With a fuller understanding of some of the technical aspects of what can be tracked or inferred about you on the web, and by whom, hopefully this can lead to you making better decisions – whether you’re just a casual consumer of web services, whether you’re a website owner yourself who cares about your users’ privacy, or whether you’re actually providing a service which offers some sort of tracking capability yourself.

Disclaimer – if you’re not already aware of us, GoSquared offers a web analytics product.

We obviously have our own point of view on these matters. We believe that analytics services have their place and are incredibly useful tools in the arsenal of a website owner for improving performance, fixing errors, and crafting a great user experience. But that these powerful tools also need to be wielded wisely.

We believe in protecting the privacy of visitors, and encourage everyone to be more transparent with the data they choose to collect so everyone can make more informed choices. We’ll touch on some of the things we do ourselves to that end later.

The what, how, and why of online privacy

In this post we’ll provide a brief run-down of the various capabilities and technologies you might see around the web, why you should care, and what you can do to take control of your digital privacy.

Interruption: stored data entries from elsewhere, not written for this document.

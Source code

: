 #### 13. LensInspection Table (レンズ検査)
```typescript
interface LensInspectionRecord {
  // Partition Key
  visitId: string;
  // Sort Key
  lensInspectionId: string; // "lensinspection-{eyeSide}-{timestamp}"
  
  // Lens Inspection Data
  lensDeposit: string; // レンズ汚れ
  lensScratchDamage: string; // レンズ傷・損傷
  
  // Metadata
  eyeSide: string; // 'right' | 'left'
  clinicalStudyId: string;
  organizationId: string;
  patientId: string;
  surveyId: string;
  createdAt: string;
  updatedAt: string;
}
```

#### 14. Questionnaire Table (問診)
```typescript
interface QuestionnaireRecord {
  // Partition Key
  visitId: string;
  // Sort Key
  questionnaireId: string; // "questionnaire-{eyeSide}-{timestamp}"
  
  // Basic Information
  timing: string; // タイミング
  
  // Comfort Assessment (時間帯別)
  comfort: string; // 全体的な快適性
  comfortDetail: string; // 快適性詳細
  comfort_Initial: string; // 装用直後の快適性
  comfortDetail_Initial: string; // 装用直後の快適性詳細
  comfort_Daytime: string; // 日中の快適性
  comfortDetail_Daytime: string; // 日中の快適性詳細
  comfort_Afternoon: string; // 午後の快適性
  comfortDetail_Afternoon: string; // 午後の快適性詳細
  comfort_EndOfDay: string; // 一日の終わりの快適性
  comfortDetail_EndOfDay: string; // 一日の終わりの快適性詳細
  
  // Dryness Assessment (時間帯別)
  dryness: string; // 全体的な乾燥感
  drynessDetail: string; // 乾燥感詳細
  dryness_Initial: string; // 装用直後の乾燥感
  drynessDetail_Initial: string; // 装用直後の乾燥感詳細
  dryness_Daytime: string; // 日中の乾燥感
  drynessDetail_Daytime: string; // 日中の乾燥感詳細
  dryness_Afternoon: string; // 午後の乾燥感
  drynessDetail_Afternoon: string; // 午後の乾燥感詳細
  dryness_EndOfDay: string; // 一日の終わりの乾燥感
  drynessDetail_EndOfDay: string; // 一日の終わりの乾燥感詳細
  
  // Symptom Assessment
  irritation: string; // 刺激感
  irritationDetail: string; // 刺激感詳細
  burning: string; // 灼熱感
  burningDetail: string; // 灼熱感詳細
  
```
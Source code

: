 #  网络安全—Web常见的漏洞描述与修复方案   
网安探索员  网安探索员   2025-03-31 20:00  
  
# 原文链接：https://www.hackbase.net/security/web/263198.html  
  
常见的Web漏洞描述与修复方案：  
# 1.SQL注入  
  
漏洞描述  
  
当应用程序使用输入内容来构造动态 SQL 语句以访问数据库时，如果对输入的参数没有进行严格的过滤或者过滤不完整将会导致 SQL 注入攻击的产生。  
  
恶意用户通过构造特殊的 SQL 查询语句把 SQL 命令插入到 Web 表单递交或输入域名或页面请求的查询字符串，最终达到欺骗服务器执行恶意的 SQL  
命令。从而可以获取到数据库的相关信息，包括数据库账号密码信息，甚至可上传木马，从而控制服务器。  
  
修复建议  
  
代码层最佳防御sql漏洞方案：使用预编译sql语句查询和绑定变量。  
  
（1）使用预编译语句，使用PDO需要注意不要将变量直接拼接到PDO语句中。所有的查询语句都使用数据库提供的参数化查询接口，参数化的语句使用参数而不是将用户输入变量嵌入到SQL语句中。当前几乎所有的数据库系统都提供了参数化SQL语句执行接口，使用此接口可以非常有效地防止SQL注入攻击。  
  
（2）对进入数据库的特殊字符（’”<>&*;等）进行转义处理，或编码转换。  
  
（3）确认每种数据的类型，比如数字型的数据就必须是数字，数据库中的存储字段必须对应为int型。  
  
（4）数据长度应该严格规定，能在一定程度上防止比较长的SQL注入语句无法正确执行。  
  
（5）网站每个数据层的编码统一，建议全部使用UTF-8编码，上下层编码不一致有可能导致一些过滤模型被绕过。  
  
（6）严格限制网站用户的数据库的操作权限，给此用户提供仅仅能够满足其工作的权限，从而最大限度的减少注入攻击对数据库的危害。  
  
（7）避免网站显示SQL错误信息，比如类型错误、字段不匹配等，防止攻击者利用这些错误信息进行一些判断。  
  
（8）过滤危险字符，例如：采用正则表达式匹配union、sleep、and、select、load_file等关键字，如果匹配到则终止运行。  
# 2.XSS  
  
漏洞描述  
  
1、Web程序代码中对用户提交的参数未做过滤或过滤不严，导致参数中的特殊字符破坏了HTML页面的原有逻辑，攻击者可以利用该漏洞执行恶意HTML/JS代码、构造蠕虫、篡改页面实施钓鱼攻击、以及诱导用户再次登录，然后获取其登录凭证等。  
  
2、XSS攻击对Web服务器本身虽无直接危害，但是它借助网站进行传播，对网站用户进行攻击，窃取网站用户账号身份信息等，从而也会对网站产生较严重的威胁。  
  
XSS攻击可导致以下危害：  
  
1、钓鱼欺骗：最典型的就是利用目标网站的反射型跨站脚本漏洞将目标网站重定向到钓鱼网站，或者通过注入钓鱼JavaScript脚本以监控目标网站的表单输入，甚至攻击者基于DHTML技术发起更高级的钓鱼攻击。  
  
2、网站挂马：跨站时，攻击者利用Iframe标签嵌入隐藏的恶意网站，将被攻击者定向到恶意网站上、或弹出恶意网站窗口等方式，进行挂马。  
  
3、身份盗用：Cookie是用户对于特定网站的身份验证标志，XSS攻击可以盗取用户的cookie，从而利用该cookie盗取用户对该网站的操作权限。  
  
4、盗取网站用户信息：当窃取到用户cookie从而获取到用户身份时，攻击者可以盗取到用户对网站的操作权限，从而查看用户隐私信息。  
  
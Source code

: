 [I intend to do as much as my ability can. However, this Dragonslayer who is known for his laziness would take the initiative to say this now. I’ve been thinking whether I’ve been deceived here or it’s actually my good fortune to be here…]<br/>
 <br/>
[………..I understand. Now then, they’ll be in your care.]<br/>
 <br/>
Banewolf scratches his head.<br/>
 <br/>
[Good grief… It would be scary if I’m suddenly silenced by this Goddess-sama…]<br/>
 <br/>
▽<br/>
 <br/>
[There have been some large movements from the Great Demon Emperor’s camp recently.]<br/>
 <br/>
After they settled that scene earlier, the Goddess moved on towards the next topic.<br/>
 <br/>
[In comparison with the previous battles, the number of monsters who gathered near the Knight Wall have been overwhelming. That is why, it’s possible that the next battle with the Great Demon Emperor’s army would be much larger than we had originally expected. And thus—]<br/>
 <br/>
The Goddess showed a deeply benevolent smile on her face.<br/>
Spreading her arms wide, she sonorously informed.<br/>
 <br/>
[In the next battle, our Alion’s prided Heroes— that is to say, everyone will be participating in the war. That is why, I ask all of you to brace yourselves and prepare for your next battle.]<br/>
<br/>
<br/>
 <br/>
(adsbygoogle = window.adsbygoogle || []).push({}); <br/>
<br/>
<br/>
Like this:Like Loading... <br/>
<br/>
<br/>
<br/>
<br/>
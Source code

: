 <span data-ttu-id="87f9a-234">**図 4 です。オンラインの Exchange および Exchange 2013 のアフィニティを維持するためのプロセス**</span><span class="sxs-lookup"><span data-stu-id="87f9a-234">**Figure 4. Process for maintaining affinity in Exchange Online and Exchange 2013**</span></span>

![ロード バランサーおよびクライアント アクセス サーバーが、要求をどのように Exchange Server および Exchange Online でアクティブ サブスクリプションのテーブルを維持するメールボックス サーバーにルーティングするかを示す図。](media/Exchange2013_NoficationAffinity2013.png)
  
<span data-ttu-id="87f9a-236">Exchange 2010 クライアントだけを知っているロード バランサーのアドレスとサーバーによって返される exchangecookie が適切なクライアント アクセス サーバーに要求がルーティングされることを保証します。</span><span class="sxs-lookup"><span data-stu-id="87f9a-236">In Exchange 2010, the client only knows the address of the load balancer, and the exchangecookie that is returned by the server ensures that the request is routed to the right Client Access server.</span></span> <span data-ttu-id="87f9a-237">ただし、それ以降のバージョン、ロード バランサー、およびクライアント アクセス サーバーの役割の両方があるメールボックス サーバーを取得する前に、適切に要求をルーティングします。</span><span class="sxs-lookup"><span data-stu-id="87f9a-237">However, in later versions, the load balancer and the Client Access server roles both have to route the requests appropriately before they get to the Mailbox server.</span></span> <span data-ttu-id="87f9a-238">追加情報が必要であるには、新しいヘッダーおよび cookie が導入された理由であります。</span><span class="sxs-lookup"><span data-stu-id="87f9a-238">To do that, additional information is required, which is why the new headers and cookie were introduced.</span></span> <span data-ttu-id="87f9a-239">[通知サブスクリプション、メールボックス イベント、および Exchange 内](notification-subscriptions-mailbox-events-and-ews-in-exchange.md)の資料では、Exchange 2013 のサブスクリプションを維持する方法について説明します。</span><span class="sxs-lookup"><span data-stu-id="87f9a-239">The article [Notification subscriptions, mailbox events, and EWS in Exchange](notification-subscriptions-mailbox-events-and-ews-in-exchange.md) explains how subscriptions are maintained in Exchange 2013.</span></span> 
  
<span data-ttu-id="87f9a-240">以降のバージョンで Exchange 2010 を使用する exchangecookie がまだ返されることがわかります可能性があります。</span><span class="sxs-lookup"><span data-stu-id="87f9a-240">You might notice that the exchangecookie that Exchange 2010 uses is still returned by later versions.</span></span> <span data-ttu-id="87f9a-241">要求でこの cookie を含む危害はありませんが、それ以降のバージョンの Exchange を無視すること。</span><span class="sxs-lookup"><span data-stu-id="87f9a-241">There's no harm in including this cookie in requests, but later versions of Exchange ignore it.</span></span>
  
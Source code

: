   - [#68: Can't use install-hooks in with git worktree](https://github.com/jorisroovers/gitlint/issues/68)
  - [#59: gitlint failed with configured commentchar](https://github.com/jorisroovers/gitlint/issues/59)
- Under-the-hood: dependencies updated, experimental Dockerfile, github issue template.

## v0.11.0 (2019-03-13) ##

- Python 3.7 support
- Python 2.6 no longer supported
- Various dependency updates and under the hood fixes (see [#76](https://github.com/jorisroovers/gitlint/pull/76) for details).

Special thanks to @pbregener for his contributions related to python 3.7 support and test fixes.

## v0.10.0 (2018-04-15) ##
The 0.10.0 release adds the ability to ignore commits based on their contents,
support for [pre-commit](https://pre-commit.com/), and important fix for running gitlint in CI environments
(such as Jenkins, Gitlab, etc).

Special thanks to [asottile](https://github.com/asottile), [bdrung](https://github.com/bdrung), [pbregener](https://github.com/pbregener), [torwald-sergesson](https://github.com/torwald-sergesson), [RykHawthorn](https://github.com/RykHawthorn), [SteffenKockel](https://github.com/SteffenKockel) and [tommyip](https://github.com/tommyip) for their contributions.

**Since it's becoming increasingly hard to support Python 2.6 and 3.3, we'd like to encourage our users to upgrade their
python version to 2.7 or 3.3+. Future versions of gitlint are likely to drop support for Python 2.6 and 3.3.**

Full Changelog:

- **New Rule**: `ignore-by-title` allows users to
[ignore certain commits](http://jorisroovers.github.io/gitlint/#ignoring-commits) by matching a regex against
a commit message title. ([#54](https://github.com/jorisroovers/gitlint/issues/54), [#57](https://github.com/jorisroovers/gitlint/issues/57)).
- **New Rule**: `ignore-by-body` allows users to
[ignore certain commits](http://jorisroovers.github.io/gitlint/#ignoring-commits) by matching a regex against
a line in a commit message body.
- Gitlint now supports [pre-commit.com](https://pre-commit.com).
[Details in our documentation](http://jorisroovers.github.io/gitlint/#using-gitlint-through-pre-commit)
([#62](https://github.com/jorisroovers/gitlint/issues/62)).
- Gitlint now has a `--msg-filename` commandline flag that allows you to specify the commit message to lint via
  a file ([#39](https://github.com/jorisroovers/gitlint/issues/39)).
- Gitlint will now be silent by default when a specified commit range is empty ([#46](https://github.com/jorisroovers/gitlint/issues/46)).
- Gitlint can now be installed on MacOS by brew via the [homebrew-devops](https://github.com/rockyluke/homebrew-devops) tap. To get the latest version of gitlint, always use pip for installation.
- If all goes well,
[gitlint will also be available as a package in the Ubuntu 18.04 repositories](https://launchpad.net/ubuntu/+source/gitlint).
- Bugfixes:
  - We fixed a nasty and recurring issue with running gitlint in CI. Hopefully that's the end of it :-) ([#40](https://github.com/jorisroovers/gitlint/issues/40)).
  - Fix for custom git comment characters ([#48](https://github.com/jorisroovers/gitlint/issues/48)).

And for the sake of clarity – in here we’re not discussing things like shady behaviour by hardware manufacturers, or ISPs, governments or other bad-actors intercepting your web traffic and using it to spy on you – that’s a whole separate discussion.

Even still, if you set aside any potential concerns of “interception” or “listening-in” and you trust that when you visit a website, you’re communicating safely and securely with that site, what might that site – or any of the third-party services it employs – be doing to “track” you, and to what degree? And what even is possible for such sites and services to do?

As it turns out, quite a lot. So let’s dig in.

What actually do we mean by “tracking”?

online tracking footsteps

When people talk about “tracking” on the internet, they usually mean one of roughly three things:

  • A web site or service which uses their own infrastructure to record actions or events you take on their site (“first-party tracking”)
  • A site or service which uses a dedicated analytics/tracking tool such as GoSquared to record the actions on their site (“third-party, on-site tracking”)
  • A site or service which uses some third-party analytics tool, advertising network, social-network-based login or sharing system (e.g. “log in with Facebook” or share/like buttons), which itself gathers data on browsing actions or events and collates it across the different sites where it is used. (“third-party, cross-site tracking”)

Mixed in with these three concepts are also questions of exactly what sort of data is being recorded, stored and analysed.

  • Is a service recording every single keyboard or mouse interaction you make or just those that have an effect on the web site or app?
  • Does that data include records that can be tied directly back to you as an individual person?
  • Is the data aggregated or anonymised or is it used to build profiles on individual people?
  • Is your data sold off to some less-than-reputable data-broker who uses it to run psychological experiments on you or try to manipulate an election?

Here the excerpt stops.